In "Counting Mercedes-Benzes," Marshall is a directionless young man who believes he can escape his parents' Beverly Hills lifestyle by marrying for love. He fails to realize, however, that the woman he thinks he loves, his mother's Hispanic maid Geneveva, has little in common with the person he imagines her to be.
The title story concerns a corporate lawyer who was a radical at Berkeley in the sixties. By chance he runs into his lover from that time and discovers how far the two have traveled in the intervening years. In "Lost in Rancho Mirage," Denton is a young man who might "have been picking up garbage or digging ditches if his grandfather hadn't left his (Denton's) father a piece of real estate that turned out to be directly in the path of a freeway." He must come to terms with the fact that he can never fully possess his beautiful girlfriend: "The imaginary sunlight bathing Jill, he realized, was a microcosm of a world in which she would always be the center; he would always be standing a little off, in a shadow, where he belonged."

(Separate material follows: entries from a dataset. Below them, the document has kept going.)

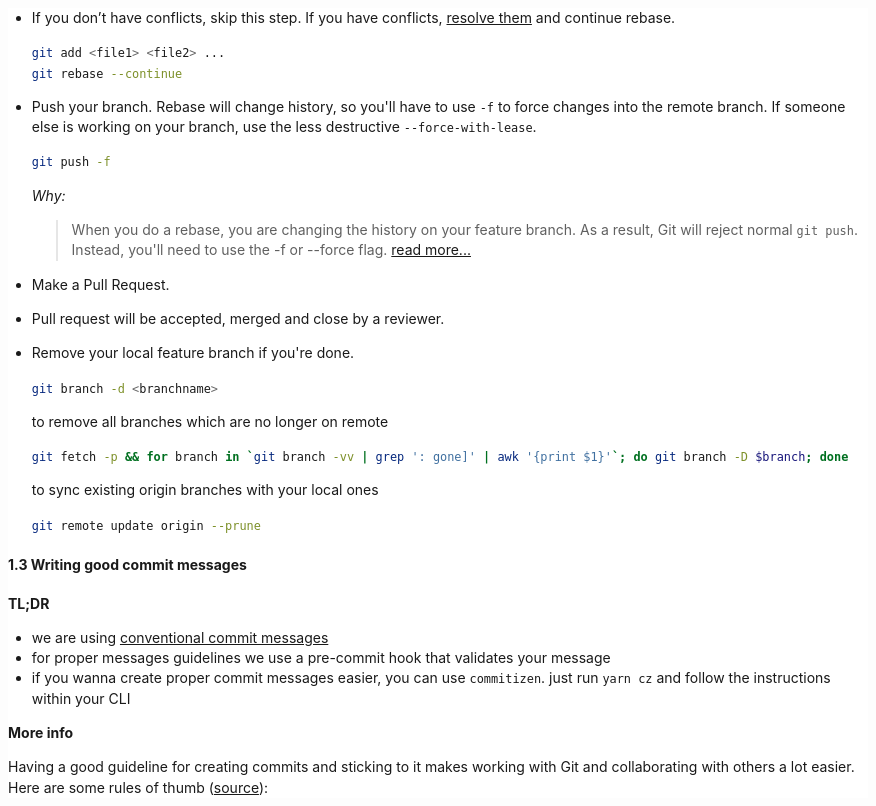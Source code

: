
   ```

  ```

* If you don’t have conflicts, skip this step. If you have conflicts, [resolve them](https://help.github.com/articles/resolving-a-merge-conflict-using-the-command-line/) and continue rebase.
  ```sh
  git add <file1> <file2> ...
  git rebase --continue
  ```
* Push your branch. Rebase will change history, so you'll have to use `-f` to force changes into the remote branch. If someone else is working on your branch, use the less destructive `--force-with-lease`.

  ```sh
  git push -f
  ```

  _Why:_

  > When you do a rebase, you are changing the history on your feature branch. As a result, Git will reject normal `git push`. Instead, you'll need to use the -f or --force flag. [read more...](https://developer.atlassian.com/blog/2015/04/force-with-lease/)

- Make a Pull Request.
- Pull request will be accepted, merged and close by a reviewer.
- Remove your local feature branch if you're done.

  ```sh
  git branch -d <branchname>
  ```

  to remove all branches which are no longer on remote

  ```sh
  git fetch -p && for branch in `git branch -vv | grep ': gone]' | awk '{print $1}'`; do git branch -D $branch; done
  ```

  to sync existing origin branches with your local ones

  ```sh
  git remote update origin --prune
  ```

#### 1.3 Writing good commit messages

**TL;DR**

* we are using [conventional commit messages](https://conventionalcommits.org/)
* for proper messages guidelines we use a pre-commit hook that validates your message
* if you wanna create proper commit messages easier, you can use `commitizen`. just run `yarn cz` and follow the instructions within your CLI

**More info**

Having a good guideline for creating commits and sticking to it makes working with Git and collaborating with others a lot easier. Here are some rules of thumb ([source](https://chris.beams.io/posts/git-commit/#seven-rules)):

The need to overcome reality often becomes an obsession for these characters. In "Space and Light," an architect's realization that a former protege has surpassed him both financially and artistically prompts him to attempt something wholly original for the first time, a project that leads him down an inexorable path to madness, to a darkness from which there is literally no escape. In "The Girl Detective," Justine's disappointment over her first sexual experience is juxtaposed to her resentment at being born a girl. To her, being a girl means "always wanting to be something different, someone else, unable to accept the facts that some of her friends seemed to consider, amazingly, a stroke of the utmost fortune." In the aftermath of her surrender to passion on the grass of the municipal golf course, she indulges her childish fantasy of being a private eye—"not Nancy Drew but Philip Marlowe, Sam Spade, Lew Archer, even the virulent, violent Mike Hammer."
Set mainly in California, these stories portray a world where dreams come into conflict with reality, where perception fills the space between truth and fiction, logic and emotion, fantasy and disaster.

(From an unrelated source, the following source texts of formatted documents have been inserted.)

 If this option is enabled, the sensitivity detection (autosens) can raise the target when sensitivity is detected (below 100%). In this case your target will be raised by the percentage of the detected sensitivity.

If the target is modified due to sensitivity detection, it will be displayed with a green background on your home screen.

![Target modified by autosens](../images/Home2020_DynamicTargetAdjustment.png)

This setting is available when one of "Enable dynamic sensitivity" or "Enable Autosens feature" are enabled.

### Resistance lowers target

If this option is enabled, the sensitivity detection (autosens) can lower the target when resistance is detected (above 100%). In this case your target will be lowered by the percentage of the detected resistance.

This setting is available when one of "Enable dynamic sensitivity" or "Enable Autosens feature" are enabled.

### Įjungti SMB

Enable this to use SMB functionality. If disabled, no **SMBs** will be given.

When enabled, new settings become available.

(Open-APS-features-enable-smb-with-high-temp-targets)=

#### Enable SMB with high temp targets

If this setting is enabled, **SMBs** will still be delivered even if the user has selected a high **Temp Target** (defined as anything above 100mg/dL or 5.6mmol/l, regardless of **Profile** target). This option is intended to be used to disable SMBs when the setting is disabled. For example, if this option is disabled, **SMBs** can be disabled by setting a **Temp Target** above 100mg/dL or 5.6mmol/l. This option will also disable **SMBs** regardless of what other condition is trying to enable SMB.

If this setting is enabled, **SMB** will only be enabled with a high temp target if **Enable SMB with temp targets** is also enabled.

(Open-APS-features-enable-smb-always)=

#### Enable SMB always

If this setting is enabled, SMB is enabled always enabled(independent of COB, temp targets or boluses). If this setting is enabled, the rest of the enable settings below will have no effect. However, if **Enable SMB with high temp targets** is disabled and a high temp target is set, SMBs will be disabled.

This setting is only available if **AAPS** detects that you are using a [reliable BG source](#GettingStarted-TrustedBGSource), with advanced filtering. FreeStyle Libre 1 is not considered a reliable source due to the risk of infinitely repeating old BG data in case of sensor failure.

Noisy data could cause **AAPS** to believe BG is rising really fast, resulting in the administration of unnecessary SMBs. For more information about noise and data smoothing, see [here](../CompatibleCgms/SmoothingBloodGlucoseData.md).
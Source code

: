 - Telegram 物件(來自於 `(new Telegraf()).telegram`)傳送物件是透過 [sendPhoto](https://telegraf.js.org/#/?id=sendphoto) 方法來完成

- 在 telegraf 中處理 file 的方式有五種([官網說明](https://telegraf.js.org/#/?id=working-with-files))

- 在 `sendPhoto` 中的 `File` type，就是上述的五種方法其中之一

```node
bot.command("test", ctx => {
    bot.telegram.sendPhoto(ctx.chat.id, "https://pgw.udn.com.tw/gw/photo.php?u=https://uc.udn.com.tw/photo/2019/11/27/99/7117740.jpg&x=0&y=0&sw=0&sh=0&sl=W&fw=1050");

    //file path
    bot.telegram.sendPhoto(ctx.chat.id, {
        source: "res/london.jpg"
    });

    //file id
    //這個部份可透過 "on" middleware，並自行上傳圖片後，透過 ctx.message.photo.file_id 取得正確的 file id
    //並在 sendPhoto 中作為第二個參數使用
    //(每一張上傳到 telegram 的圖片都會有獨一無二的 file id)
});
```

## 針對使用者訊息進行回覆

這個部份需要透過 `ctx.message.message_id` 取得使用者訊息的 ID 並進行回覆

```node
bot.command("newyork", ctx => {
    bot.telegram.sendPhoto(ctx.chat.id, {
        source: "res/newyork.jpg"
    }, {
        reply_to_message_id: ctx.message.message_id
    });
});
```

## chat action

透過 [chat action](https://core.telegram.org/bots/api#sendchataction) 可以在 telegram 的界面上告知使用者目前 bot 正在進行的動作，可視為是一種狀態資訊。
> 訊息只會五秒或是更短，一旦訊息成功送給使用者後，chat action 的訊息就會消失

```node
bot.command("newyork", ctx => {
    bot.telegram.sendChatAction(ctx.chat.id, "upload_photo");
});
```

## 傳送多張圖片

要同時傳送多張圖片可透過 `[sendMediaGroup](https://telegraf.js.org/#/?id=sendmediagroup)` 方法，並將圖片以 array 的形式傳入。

In his strongest fiction, Hathaway reminds us how hard it is to build anything of which to be proud, anything that lasts—a house, or a family, or a sense of self-worth.
—Washington Post
Hathaway is attuned to the vast distances between people even as they share a bed, a conversation, or a drink. He takes exact measurements of the chasm between fancy and fact, fears and longings, the mundaneness of reality and the tempting illogic of fantasy . . . These are perceptive, enticing, and complexly structured stories that illuminate the gap between thought and communication, the void between wealth or beauty and spiritual clarity.